Material shown: Begin

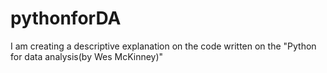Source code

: # pythonforDA
I am creating a descriptive explanation on the code written on the "Python for data analysis(by Wes McKinney)"
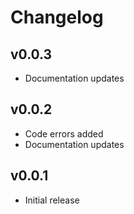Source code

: # Changelog

## v0.0.3
+ Documentation updates

## v0.0.2
+ Code errors added 
+ Documentation updates

## v0.0.1
+ Initial release
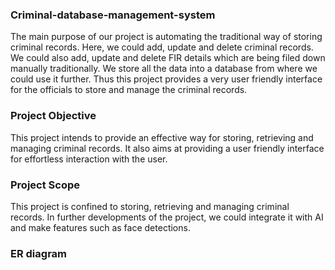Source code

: ### Criminal-database-management-system
The main purpose of our project is automating the traditional way of storing criminal records.
Here, we could add, update and delete criminal records. We could also add, update and delete
FIR details which are being filed down manually traditionally. We store all the data into a
database from where we could use it further. Thus this project provides a very user friendly
interface for the officials to store and manage the criminal records.
### Project Objective
  This project intends to provide an effective way for storing, retrieving and managing criminal
records. It also aims at providing a user friendly interface for effortless interaction with the
user. 
### Project Scope
This project is confined to storing, retrieving and managing criminal records. In further
developments of the project, we could integrate it with AI and make features such as face
detections.
### ER diagram

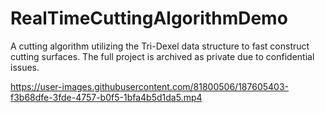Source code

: # RealTimeCuttingAlgorithmDemo
A cutting algorithm utilizing the Tri-Dexel data structure to fast construct cutting surfaces.
The full project is archived as private due to confidential issues.


https://user-images.githubusercontent.com/81800506/187605403-f3b68dfe-3fde-4757-b0f5-1bfa4b5d1da5.mp4

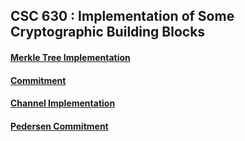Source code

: ## CSC 630 : Implementation of Some Cryptographic Building Blocks
#### [Merkle Tree Implementation](https://github.com/devanharikumar89/crypto/tree/master/merkle)
#### [Commitment](https://github.com/devanharikumar89/crypto/tree/master/commitment)
#### [Channel Implementation](https://github.com/devanharikumar89/crypto/tree/master/channel) 
#### [Pedersen Commitment](https://github.com/devanharikumar89/crypto/tree/master/pedersen)
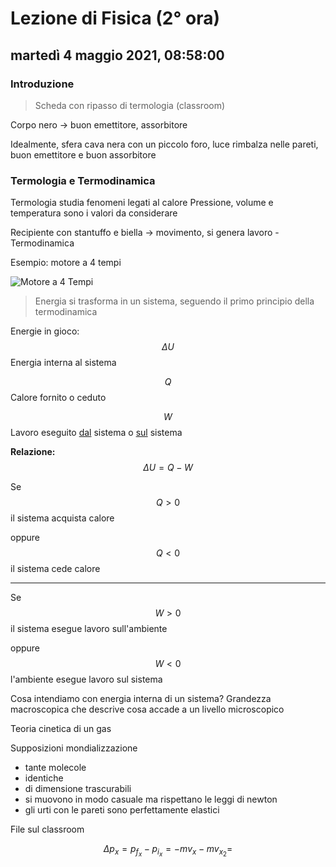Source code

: 
# Lezione di Fisica (2° ora)

## martedì 4 maggio 2021, 08:58:00
### Introduzione

> Scheda con ripasso di termologia (classroom)

Corpo nero -> buon emettitore, assorbitore

Idealmente, sfera cava nera con un piccolo foro, luce rimbalza nelle pareti, buon emettitore e buon assorbitore

### Termologia e Termodinamica
Termologia studia fenomeni legati al calore
Pressione, volume e temperatura sono i valori da considerare

Recipiente con stantuffo e biella -> movimento, si genera lavoro - Termodinamica

Esempio: motore a 4 tempi

![Motore a 4 Tempi](https://www.tecnologiaduepuntozero.it/wp-content/uploads/2018/01/Diesel-4-tempi.gif)

> Energia si trasforma in un sistema, seguendo il primo principio della termodinamica

Energie in gioco:
$$
\Delta U
$$
Energia interna al sistema

$$
Q
$$
Calore fornito o ceduto

$$
W
$$
Lavoro eseguito <u>dal</u> sistema o <u>sul</u> sistema

**Relazione:**
$$
\Delta U=Q-W
$$

Se
$$
Q>0
$$
il sistema acquista calore

oppure
$$
Q<0
$$
il sistema cede calore

---
Se
$$
W>0
$$
il sistema esegue lavoro sull'ambiente

oppure
$$
W<0
$$
l'ambiente esegue lavoro sul sistema


Cosa intendiamo con energia interna di un sistema?
Grandezza macroscopica che descrive cosa accade a un livello microscopico 

Teoria cinetica di un gas

Supposizioni mondializzazione

* tante molecole
* identiche
* di dimensione trascurabili
* si muovono in modo casuale ma rispettano le leggi di newton
* gli urti con le pareti sono perfettamente elastici

File sul classroom


$$
\Delta p_{x}=p_{f_{x}}-p_{i_{x}}=-mv_{x}-mv_{x_{2}}=
$$
<!--stackedit_data:
eyJoaXN0b3J5IjpbMTQ5MDk4MzU5MSw5NDQ0NDEzNTMsMTAzNT
M4MTQwMCwtMjUzMzcwNzA2LC03MDE2Njc3NTksLTY4MDE5NDk5
XX0=
-->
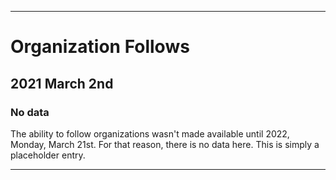 
***

# Organization Follows

## 2021 March 2nd

### No data

The ability to follow organizations wasn't made available until 2022, Monday, March 21st. For that reason, there is no data here. This is simply a placeholder entry.

***
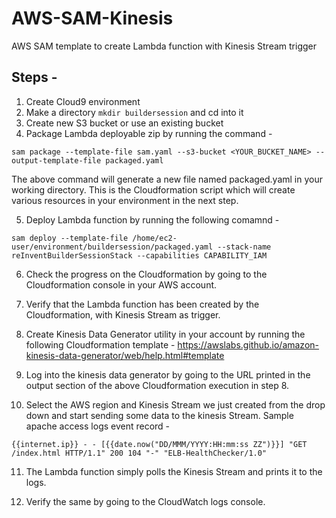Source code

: # AWS-SAM-Kinesis
AWS SAM template to create Lambda function with Kinesis Stream trigger

Steps - 
-----------------

1. Create Cloud9 environment
2. Make a directory `` mkdir buildersession `` and cd into it
3. Create new S3 bucket or use an existing bucket
4. Package Lambda deployable zip by running the command - 

``sam package --template-file sam.yaml --s3-bucket <YOUR_BUCKET_NAME> --output-template-file packaged.yaml``

The above command will generate a new file named packaged.yaml in your working directory. This is the Cloudformation script which will create various resources in your environment in the next step.

5. Deploy Lambda function by running the following comamnd - 

``sam deploy --template-file /home/ec2-user/environment/buildersession/packaged.yaml --stack-name reInventBuilderSessionStack --capabilities CAPABILITY_IAM``

6. Check the progress on the Cloudformation by going to the Cloudformation console in your AWS account.

7. Verify that the Lambda function has been created by the Cloudformation, with Kinesis Stream as trigger.

8. Create Kinesis Data Generator utility in your account by running the following Cloudformation template - https://awslabs.github.io/amazon-kinesis-data-generator/web/help.html#template 

9. Log into the kinesis data generator by going to the URL printed in the output section of the above Cloudformation execution in step 8.

10. Select the AWS region and Kinesis Stream we just created from the drop down and start sending some data to the kinesis Stream. Sample apache access logs event record - 

``{{internet.ip}} - - [{{date.now("DD/MMM/YYYY:HH:mm:ss ZZ")}}] "GET /index.html HTTP/1.1" 200 104 "-" "ELB-HealthChecker/1.0" ``

11. The Lambda function simply polls the Kinesis Stream and prints it to the logs.

12. Verify the same by going to the CloudWatch logs console.

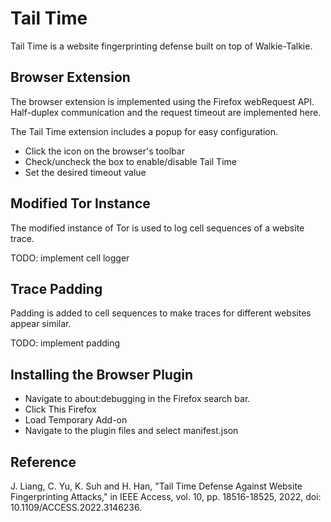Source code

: # Tail Time

Tail Time is a website fingerprinting defense built on top of Walkie-Talkie.

## Browser Extension
The browser extension is implemented using the Firefox webRequest API. Half-duplex communication and the request timeout are implemented here.

The Tail Time extension includes a popup for easy configuration.
* Click the icon on the browser's toolbar
* Check/uncheck the box to enable/disable Tail Time
* Set the desired timeout value

## Modified Tor Instance
The modified instance of Tor is used to log cell sequences of a website trace.

TODO: implement cell logger

## Trace Padding
Padding is added to cell sequences to make traces for different websites appear similar.

TODO: implement padding

## Installing the Browser Plugin
* Navigate to about:debugging in the Firefox search bar. 
* Click This Firefox
* Load Temporary Add-on
* Navigate to the plugin files and select manifest.json

## Reference
J. Liang, C. Yu, K. Suh and H. Han, "Tail Time Defense Against Website Fingerprinting Attacks," in IEEE Access, vol. 10, pp. 18516-18525, 2022, doi: 10.1109/ACCESS.2022.3146236.
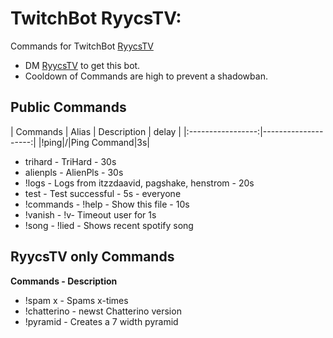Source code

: # TwitchBot RyycsTV:

Commands for TwitchBot [RyycsTV](https://www.twitch.tv/ryycstv)

* DM [RyycsTV](https://www.twitch.tv/ryycstv) to get this bot.
* Cooldown of Commands are high to prevent a shadowban.

## Public Commands

| Commands | Alias | Description | delay |
|:-----------------:|--------------------:|
|!ping|/|Ping Command|3s|
- trihard - TriHard - 30s
- alienpls - AlienPls - 30s
- !logs - Logs from itzzdaavid, pagshake, henstrom - 20s
- test - Test successful - 5s - everyone
- !commands - !help - Show this file - 10s
- !vanish - !v- Timeout user for 1s
- !song - !lied - Shows recent spotify song

## RyycsTV only Commands

**Commands - Description**
  - !spam x <word> - Spams <word> x-times
  - !chatterino - newst Chatterino version
  - !pyramid - Creates a 7 width <emotes> pyramid
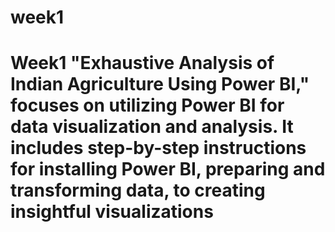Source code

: # week1
# Week1 "Exhaustive Analysis of Indian Agriculture Using Power BI," focuses on utilizing Power BI for data visualization and analysis.  It includes step-by-step instructions for installing Power BI, preparing and transforming data, to creating insightful visualizations
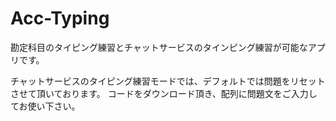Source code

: # Acc-Typing

勘定科目のタイピング練習とチャットサービスのタインピング練習が可能なアプリです。

チャットサービスのタイピング練習モードでは、デフォルトでは問題をリセットさせて頂いております。
コードをダウンロード頂き、配列に問題文をご入力してお使い下さい。

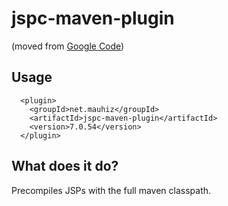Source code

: jspc-maven-plugin
=================

(moved from [Google Code](https://code.google.com/p/jspc-maven-plugin ))

## Usage

      <plugin>
        <groupId>net.mauhiz</groupId>
        <artifactId>jspc-maven-plugin</artifactId>
        <version>7.0.54</version>
      </plugin>

## What does it do?

Precompiles JSPs with the full maven classpath.
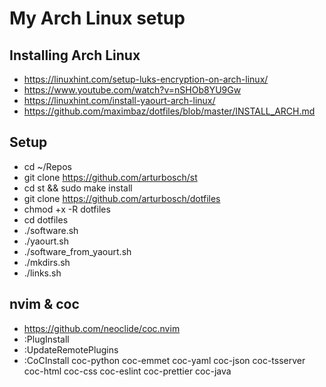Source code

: # My Arch Linux setup

## Installing Arch Linux

- https://linuxhint.com/setup-luks-encryption-on-arch-linux/
- https://www.youtube.com/watch?v=nSHOb8YU9Gw
- https://linuxhint.com/install-yaourt-arch-linux/
- https://github.com/maximbaz/dotfiles/blob/master/INSTALL_ARCH.md

## Setup

- cd ~/Repos
- git clone https://github.com/arturbosch/st
- cd st && sudo make install
- git clone https://github.com/arturbosch/dotfiles
- chmod +x -R dotfiles
- cd dotfiles
- ./software.sh
- ./yaourt.sh
- ./software_from_yaourt.sh
- ./mkdirs.sh
- ./links.sh

## nvim & coc

- https://github.com/neoclide/coc.nvim
- :PlugInstall
- :UpdateRemotePlugins
- :CoCInstall coc-python coc-emmet coc-yaml coc-json coc-tsserver coc-html coc-css coc-eslint coc-prettier coc-java

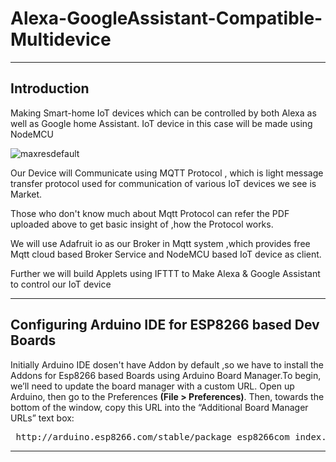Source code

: # Alexa-GoogleAssistant-Compatible-Multidevice

___
## Introduction
Making Smart-home IoT devices which can be controlled by both Alexa as well as Google home Assistant.
IoT device in this case will be made using NodeMCU

![maxresdefault](https://user-images.githubusercontent.com/34485667/34891764-cbb3a17e-f7fc-11e7-86fa-cc6db5132ce9.jpg)

Our Device will Communicate using MQTT Protocol , which is light message transfer protocol used for communication 
of various IoT devices we see is Market.

Those who don't know much about Mqtt Protocol can refer the PDF uploaded above to get basic insight of ,how the Protocol
works.

We will use Adafruit io as our Broker in Mqtt system ,which provides free Mqtt cloud based Broker Service and NodeMCU based
IoT device as client.

Further we will build Applets using IFTTT to Make Alexa & Google Assistant to control our IoT device

___

## Configuring Arduino IDE for ESP8266 based Dev Boards

Initially Arduino IDE dosen't have Addon by default ,so we have to install the Addons for Esp8266 based Boards using Arduino Board Manager.To begin, we’ll need to update the board manager with a custom URL. Open up Arduino, then go to the Preferences 
<b>(File > Preferences)</b>. Then, towards the bottom of the window, copy this URL into the “Additional Board Manager URLs” text box:

<pre> http://arduino.esp8266.com/stable/package_esp8266com_index.json </pre>

___
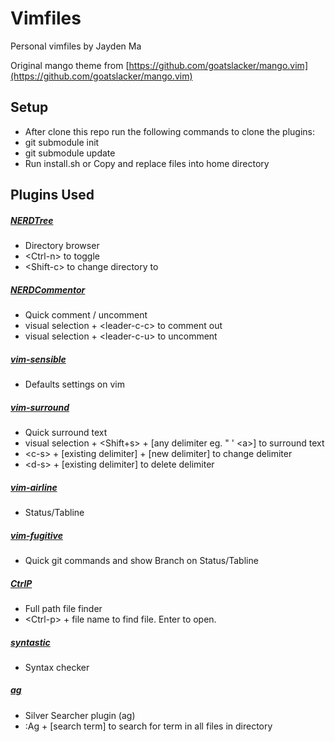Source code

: # Vimfiles
Personal vimfiles by Jayden Ma

Original mango theme from [https://github.com/goatslacker/mango.vim](https://github.com/goatslacker/mango.vim)


## Setup
- After clone this repo run the following commands to clone the plugins:
- git submodule init
- git submodule update
- Run install.sh or Copy and replace files into home directory


## Plugins Used
##### [NERDTree](https://github.com/scrooloose/nerdtree)
- Directory browser
- &lt;Ctrl-n&gt; to toggle
- &lt;Shift-c&gt; to change directory to

##### [NERDCommentor](https://github.com/scrooloose/nerdcommenter)
- Quick comment / uncomment
- visual selection + &lt;leader-c-c&gt; to comment out
- visual selection + &lt;leader-c-u&gt; to uncomment

##### [vim-sensible](https://github.com/tpope/vim-sensible)
- Defaults settings on vim

##### [vim-surround](https://github.com/tpope/vim-surround)
- Quick surround text
- visual selection + &lt;Shift+s&gt; + [any delimiter eg. " ' &lt;a&gt;] to surround text
- &lt;c-s&gt; + [existing delimiter] + [new delimiter] to change delimiter
- &lt;d-s&gt; + [existing delimiter] to delete delimiter

##### [vim-airline](https://github.com/bling/vim-airline)
- Status/Tabline

##### [vim-fugitive](https://github.com/tpope/vim-fugitive)
- Quick git commands and show Branch on Status/Tabline

##### [CtrlP](https://github.com/kien/ctrlp.vim)
- Full path file finder
- &lt;Ctrl-p&gt; + file name to find file. Enter to open.

##### [syntastic](https://github.com/scrooloose/syntastic)
- Syntax checker

##### [ag](https://github.com/rking/ag.vim)
- Silver Searcher plugin (ag)
- :Ag + [search term] to search for term in all files in directory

Material shown: End

Brief
Beginning with the line above that contains "勘定科目のタイピング練習とチャットサービスのタインピング練習が可能なアプリです。" and ending with the line that contains "<artifactId>jspc-maven-plugin</artifactId>", quote each line exactly, keeping out the pictures.

Response to this exercise
勘定科目のタイピング練習とチャットサービスのタインピング練習が可能なアプリです。

チャットサービスのタイピング練習モードでは、デフォルトでは問題をリセットさせて頂いております。
コードをダウンロード頂き、配列に問題文をご入力してお使い下さい。

Source code

: jspc-maven-plugin
=================

(moved from [Google Code](https://code.google.com/p/jspc-maven-plugin ))

## Usage

      <plugin>
        <groupId>net.mauhiz</groupId>
        <artifactId>jspc-maven-plugin</artifactId>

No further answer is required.